The only reasonable construction that may be put upon Exhibit 3A and the related paragraphs (6), 5(B) and 11(D) is that a unit owner's initial entitlement to a percentage ownership in the common elements under the master deed is for phase I only; upon the completion of phase II his percentage entitlement is reduced and remains fixed until the completion of phase III, at which point his percentage entitlement is reduced again to a new fixed number which thereafter will remain unchanged, absent unanimous consent of all unit owners to a different schedule of percentage ownerships.

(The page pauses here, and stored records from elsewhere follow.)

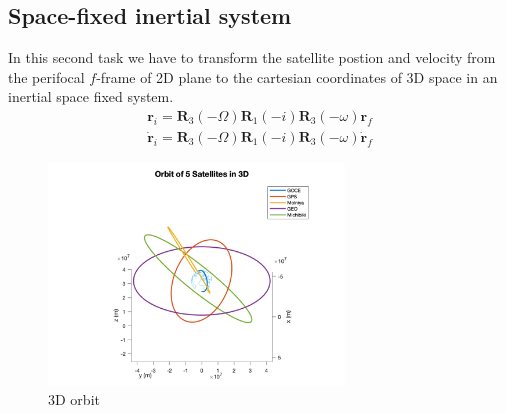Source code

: \documentclass[12pt
,headinclude
,headsepline
,bibtotocnumbered
]{scrartcl}
\begin{document}
\subsection*{Space-fixed inertial system}
In this second task we have to transform the satellite postion and velocity from the perifocal $f$-frame of 2D plane to the cartesian coordinates of 3D space in an inertial space fixed system. 
\begin{align*}
    \boldsymbol{r}_i=\boldsymbol{R}_3(-\Omega)\boldsymbol{R}_1(-i)\boldsymbol{R}_3(-\omega)\boldsymbol{r}_f\\
    \dot{\boldsymbol{r}}_i=\boldsymbol{R}_3(-\Omega)\boldsymbol{R}_1(-i)\boldsymbol{R}_3(-\omega)\dot{\boldsymbol{r}}_f
\end{align*}
\begin{figure}[H]
    \centering
    \includegraphics[width=0.7\textwidth]{plots/orb3d.png}
    \caption{3D orbit}
    \label{fig:3D_orbit}
\end{figure}
\end{document}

With the master deed so construed, it may be seen that the percentage interest of each unit owner in the common elements, "as expressed in the master deed [is] not . . . altered" (emphasis added), G. L. c. 183A, s. 5[b], by the construction of phases II and III. Each unit owner is informed from the outset that his percentage entitlement to an undivided interest in the common elements varies with each development stage of the condominium; since those variations are all originally "expressed in the master deed" by reason of Exhibit 3A, the construction of phases II and III do not work any forbidden alteration in percentage interests as expressed in the master deed in violation of c. 183A, s. 5(b).
That being so, the plaintiffs, as individual unit owners are bound by the provisions in the master deed. See Johnson v. Keith, 368 Mass. 316 , 321 (1975); Tosney v. Chelmsford Village Condominium Assn., 397 Mass. 683 , 687-688 (1986). Strauss v. Oyster River Condominium Trust, 417 Mass. 442 (1994), upon which the plaintiffs rely, has no bearing on this case. Strauss involved an "unlawful master deed," id. at 447; there is no such deed in this case.

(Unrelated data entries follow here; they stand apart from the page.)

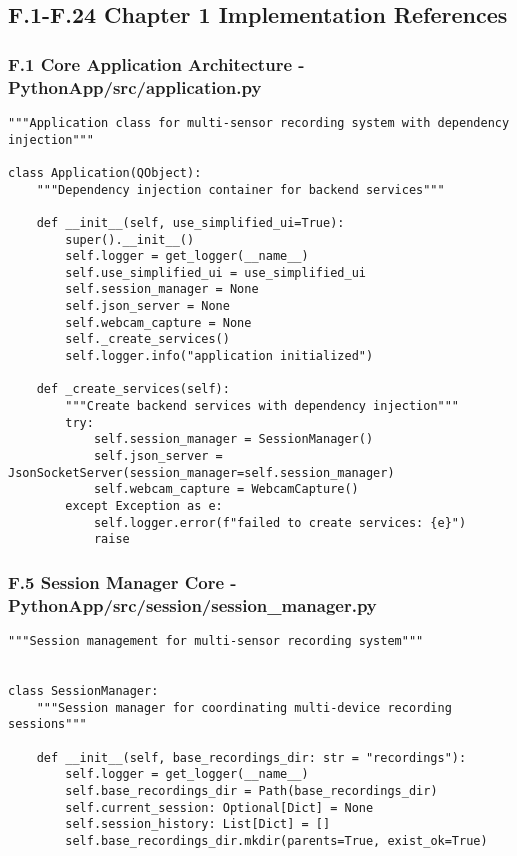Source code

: \documentclass[12pt,a4paper]{report}
\begin{document}
{{\subsection{F.1-F.24 Chapter 1 Implementation References}

\subsubsection{F.1 Core Application Architecture - PythonApp/src/application.py}

\begin{verbatim}
"""Application class for multi-sensor recording system with dependency injection"""

class Application(QObject):
    """Dependency injection container for backend services"""
    
    def __init__(self, use_simplified_ui=True):
        super().__init__()
        self.logger = get_logger(__name__)
        self.use_simplified_ui = use_simplified_ui
        self.session_manager = None
        self.json_server = None
        self.webcam_capture = None
        self._create_services()
        self.logger.info("application initialized")
    
    def _create_services(self):
        """Create backend services with dependency injection"""
        try:
            self.session_manager = SessionManager()
            self.json_server = JsonSocketServer(session_manager=self.session_manager)
            self.webcam_capture = WebcamCapture()
        except Exception as e:
            self.logger.error(f"failed to create services: {e}")
            raise
\end{verbatim}

\subsubsection{F.5 Session Manager Core - PythonApp/src/session/session_manager.py}

\begin{verbatim}
"""Session management for multi-sensor recording system"""


class SessionManager:
    """Session manager for coordinating multi-device recording sessions"""

    def __init__(self, base_recordings_dir: str = "recordings"):
        self.logger = get_logger(__name__)
        self.base_recordings_dir = Path(base_recordings_dir)
        self.current_session: Optional[Dict] = None
        self.session_history: List[Dict] = []
        self.base_recordings_dir.mkdir(parents=True, exist_ok=True)


\end{verbatim}}}
\end{document}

The judgment is reversed. The case is remanded to the Superior Court for the entry of a new judgment on the developers' counterclaim declaring the right of the developers to proceed with the construction of phases II and III without the consent of the unit owners of phase I.
LENK, J. (dissenting). With this case, we reach the limits of what our "Primitive, first generation condominium statute," Barclay v. DeVeau, 11 Mass. App. Ct. 236 , 247 (1981) (Greaney, J., dissenting), can accommodate in master deeds for phased condominiums. Our statute is largely silent on this now commonplace reality and our case law on the subject of phased development also remains remarkably sparse. Other than a handful of treatises and practice guides, real estate practitioners have largely been left to their own devices in their struggle to fit the intricacies of phasing within the confines of G. L. c. 183A. This case illustrates the problem.
The majority conclude that the master deed does not run afoul of s. 5(b). They reach this conclusion by reading the pertinent master deed language in a way that instead collides head-on with s. 5(a). I think that the majority read the master deed language incorrectly. In my view, the master deed language, sensibly construed, can comport with s. 5(a), but nonetheless flies directly in the face of what s. 5(b), elucidated by recent case law, requires. In either event, the statute is violated.
The majority observe that the master deed does not express each unit owner's percentage interest in common area as a permanently fixed ratio. Instead, they see the master deed as expressing the unit owner's interest in alternative percentages that are temporary and contingent in nature. In other words, the
master deed on this view does not express fixed entitlements for unit owners in common areas but rather phase-specific alternative percentages of diminishing magnitude. From this, the majority reason that, since what is not fixed cannot be altered, no "alteration" in each unit owner's percentage interest in common area "as expressed in the master deed" results with the addition of phases. Hence, they conclude, the unanimous unit owner consent requirement of s. 5(b) which is triggered by attempted alteration of percentage interests "as expressed in the master deed" does not come into play.
The foregoing analysis ignores the over-all structure of s. 5, described by the Supreme Judicial Court in Beaconsfield Towne House Condominium Trust v. Zussman, 401 Mass. 480 , 483 (1988), as follows: "[T]he statute contains a comprehensive scheme defining and governing the common areas of a condominium complex. Each unit owner is entitled to a proportional, undivided interest in such areas, G. L. c. 183A, s. 5(a), and this percentage interest cannot be altered absent the consent of all unit owners, c. 183A, s. 5(b). Furthermore, c. 183A, s. 5(c), mandates explicitly that the common area must remain undivided, and that any covenant or provision to the contrary is null and void."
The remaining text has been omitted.